On 07/09/2012 03:29 PM, Eric Blake wrote:
On 07/09/2012 02:00 PM, Anthony Liguori wrote:
>> with the fd:name approach, the sequence is:
>>
>> libvirt calls getfd:name1 over normal monitor
>> qemu responds
>> libvirt calls getfd:name2 over normal monitor
>> qemu responds
>> libvirt calls transaction around blockdev-snapshot-sync over normal
>> monitor, using fd:name1 and fd:name2
>> qemu responds
This general layout is true whether we rewrite all commands to
understand fd:nnn (proposal 1) or whether we add new magic parsing
(/dev/fd/nnn of proposal 3, or even /dev/fdset/nnn of proposal 5), all
as called out in these messages:
https://lists.gnu.org/archive/html/qemu-devel/2012-07/msg00227.html
https://lists.gnu.org/archive/html/qemu-devel/2012-07/msg01098.html
>>
>> but with -open-hook-fd, the approach would be:
>>
>> libvirt calls transaction
>> qemu calls open(file1) over hook
>> libvirt responds
>> qemu calls open(file2) over hook
>> libvirt responds
>> qemu responds to the original transaction
whereas this approach is quite different in semantics, but may indeed be
easier for qemu to implement, at the expense of some more complexity on
the part of libvirt.
At the high level, I think both approaches have one thing in common: by
refactoring all qemu code to go through qemu_open(), we can then
implement our desired complexity (whether fd:nn, /dev/fd/nnn,
/dev/fdset/nnn, or some other magic name parsing; or whether it is an
rpc call over a second socket in parallel to the monitor socket) in just
one location. Likewise, both approaches have to deal with libvirtd
restarts (magic name parsing by changing an 'inuse' flag when the
monitor detects EOF; rpc passing by failing a qemu_open() when the rpc
socket detects EOF).
Ack.
>>
>> The 'transaction' operation is thus blocked by the time it takes to do
>> two intermediate opens over a second channel, which kind of defeats the
>> purpose of making the transaction take effect with minimal guest
>> downtime.
>
> How are you defining "guest down time"?
>
> It's important to note that code running in QEMU does not equate to
> guest visible down time unless QEMU does an explicit vm_stop() which is
> not happening here.
>
> Instead, a VCPU may become blocked *if* it attempts to acquire qemu_mute
> while QEMU is holding it.
>
> If your concern is qemu_mutex being held while waiting for libvirt, it
> would be fairly easy to implement a qemu_open_async() that dropped
> allowed dropping back to the main loop and then calling a callback when
> the open completes.
>
> It would be pretty trivial to convert qmp_transaction to use such a
> command.
In other words, remembering that transactions are divided into phases:
phase 1 - prepare: obtain all needed fds (whether by pre-opening them
via 'pass-fd' or other new 'getfd' relative, or whether by RPC calls);
no guest downtime, and with cleanup that avoids any leaks on any failures
phase 2 - commit: flush all devices and actually make the changes in
qemu state to use the fds obtained in phase 1
and where the guest downtime (if any) is more likely due to flushing
changes in phase 2
Not quite. A synchronous flush can cause lock contention. We need to separate
out the problem of lock contention from guest down time.
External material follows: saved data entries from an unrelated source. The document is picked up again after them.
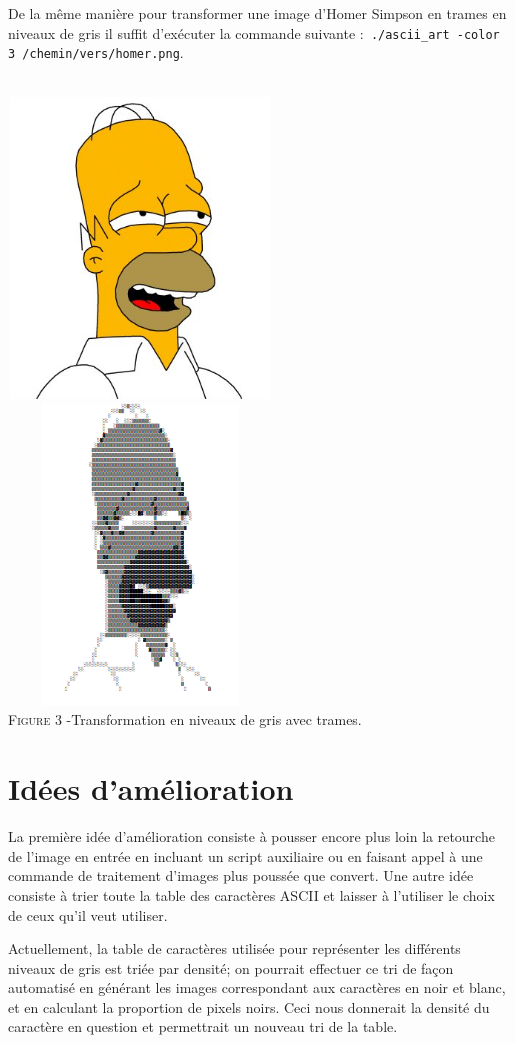 \documentclass{article}
\begin{document}
De la même manière pour transformer une image d'Homer Simpson en trames en niveaux de gris il suffit d'exécuter la commande suivante :\verb# ./ascii_art -color 3 /chemin/vers/homer.png#. \\\\
\begin{center}
\centering
\includegraphics[width=7cm,height=8cm]{homer.jpg}
\includegraphics[width=7cm,height=8cm]{homeroutputed.png}
\\ \textsc{Figure 3 -}Transformation en niveaux de gris avec trames.
\end{center}
\section{Idées d'amélioration}
La première idée d'amélioration consiste à pousser encore plus loin la retourche de l'image en entrée en incluant un script auxiliaire ou en faisant appel à une commande de traitement d'images plus poussée que convert. Une autre idée consiste à trier toute la table des caractères ASCII et laisser à l'utiliser le choix de ceux qu'il veut utiliser. 
\newline

Actuellement, la table de caractères utilisée pour représenter les différents niveaux de gris est triée par densité; on pourrait effectuer ce tri de façon automatisé en générant les images correspondant aux caractères en noir et blanc, et en calculant la proportion de pixels noirs. Ceci nous donnerait la densité du caractère en question et permettrait un nouveau tri de la table. 
\end{document}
Also, there's no obvious need to move the flushes before opens. The main issue
is that we use qemu_mutex to effectively create a write queue.
You can imagine a simple write queueing mechanism that would obviate the need
need for this such that we could flush, queue upcoming writes, and drop
qemu_mutex to sleep waiting for libvirt to send us our fds.
> But this is all speculative. There's no reason to believe
that an RPC
> would have a noticable guest visible latency unless you assume there's
> lot contention. I would strongly suspect that the bdrv_flush() is going
> to be a much greater source of lock contention than the RPC would be.
> An RPC is only bound by scheduler latency whereas synchronous disk I/O
> is bound spinning a platter.
>
>> And libvirt code becomes a lot trickier to deal with the fact
>> that two channels are in use, and that the channel that issued the
>> 'transaction' command must block while the other channel for handling
>> hooks must be responsive.
>
> All libvirt needs to do is listen on a socket and delegate access
> according to a white list. Whatever is providing fd's needs to have no
> knowledge of anythign other than what the guest is allowed to access
> which shouldn't depend on an executing command.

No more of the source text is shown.